(Saved entries)

· · ·

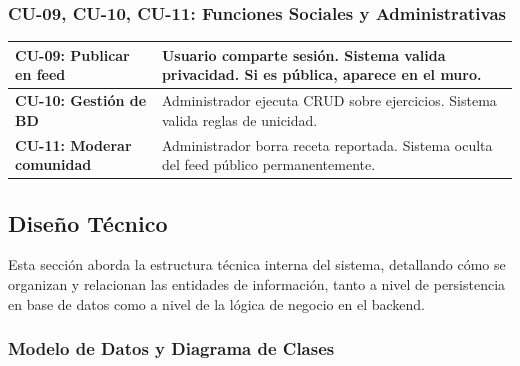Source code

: \documentclass[12pt]{article}
\begin{document}
\subsubsection{CU-09, CU-10, CU-11: Funciones Sociales y Administrativas}
\begin{table}[h!]
    \centering
    \renewcommand{\arraystretch}{1.3}
    \begin{tabular}{|p{4.5cm}|p{10.5cm}|}
        \hline
        \rowcolor[HTML]{EFEFEF} 
        \textbf{CU-09: Publicar en feed} & Usuario comparte sesión. Sistema valida privacidad. Si es pública, aparece en el muro. \\ \hline
        \textbf{CU-10: Gestión de BD} & Administrador ejecuta CRUD sobre ejercicios. Sistema valida reglas de unicidad. \\ \hline
        \textbf{CU-11: Moderar comunidad} & Administrador borra receta reportada. Sistema oculta del feed público permanentemente. \\ \hline
    \end{tabular}
\end{table}
\subsection{Diseño Técnico}
Esta sección aborda la estructura técnica interna del sistema, detallando cómo se organizan y relacionan las entidades de información, tanto a nivel de persistencia en base de datos como a nivel de la lógica de negocio en el backend.
\newpage
\subsubsection{Modelo de Datos y Diagrama de Clases}
\end{document}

· · ·

### [Brief]
The stretch of entries above that starts with the line containing "muro. \\ \hline" and goes on through the line containing "unicidad. \\ \hline" is to be transcribed exactly, and no other line is to be transcribed.

### [Response area]
        \textbf{CU-09: Publicar en feed} & Usuario comparte sesión. Sistema valida privacidad. Si es pública, aparece en el muro. \\ \hline
        \textbf{CU-10: Gestión de BD} & Administrador ejecuta CRUD sobre ejercicios. Sistema valida reglas de unicidad. \\ \hline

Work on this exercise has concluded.